Clocking Into Work and Clocking Out of Marriage? Shift Work and Divorce 

Published on 04 September, 2017 | Claire Reid

One piece of advice commonly offered to staff in a wide range of businesses is “not to take your work home with you”.

The guidance is intended to prevent individuals whose office hours might be filled with relatively stressful tasks not being entirely able to switch off when they clock out and head back to their families.

Of course, it’s often easier said than done. As I’ve been telling the Sunday Telegraph’s Social Affairs Correspondent, Olivia Rudgard (http://www.telegraph.co.uk/news/2017/09/02/shift-work-infidelity-ending-marriages/), it’s particularly difficult to separate the two when the work itself isn’t responsible for domestic divisions but a spouse’s behaviour with other employees is.

Over the last few years, myself and my fellow lawyers at Hall Brown Family Law have noticed a marked increase in the number of divorces which features disputes about shift work.

In 80 per cent of those cases, we find ourselves not only confronted by suggestions that someone is spending too many hours at work but allegations of infidelity.

Furthermore, the vast majority of those instances involve claims that a husband or wife has had extra-marital relations with a colleague.

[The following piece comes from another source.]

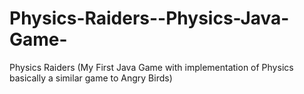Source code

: Physics-Raiders--Physics-Java-Game-
===================================

Physics Raiders (My First Java Game with implementation of Physics basically a similar game to Angry Birds)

If one spouse is working while the other is staying at home to raise a family, they have to be careful not to effectively allow separate lives to develop, the kind of divergence which creates its own strain

What is surprising is the degree to which workplace relationships have become a factor in marital collapse.

Sometimes, such attraction is a by-product of existing problems at home and can intensify whatever difficulties there are, pushing them beyond the point of no return.

In other examples, though, this sort of illicit partnership is the start point for a division between a husband and wife.

What is also especially eye-catching is the frequency with which certain jobs – police, fire and health services and in factories – crop up in our caseload in connection with allegations of shift-work affairs.

We need, of course, to look at why. Last October, the Trades Union Congress (TUC) reported that the number of people in the UK working night shifts had risen by 275,000 since 2011.

That same study concluded that individuals in their mid-40s were most likely to be asked to work night shifts and that is precisely the same age group which accounts for the biggest proportion of divorces in England and Wales.

Some of the increase in shift work might be due to the continued economic pressures which many couples are exposed to.

Whatever the ultimate motive, it is a fact that finding comfort with a colleague while working unsociable hours does not ease the stress of dealing with financial pressures but, in fact, can actually contribute to them and lead to divorce.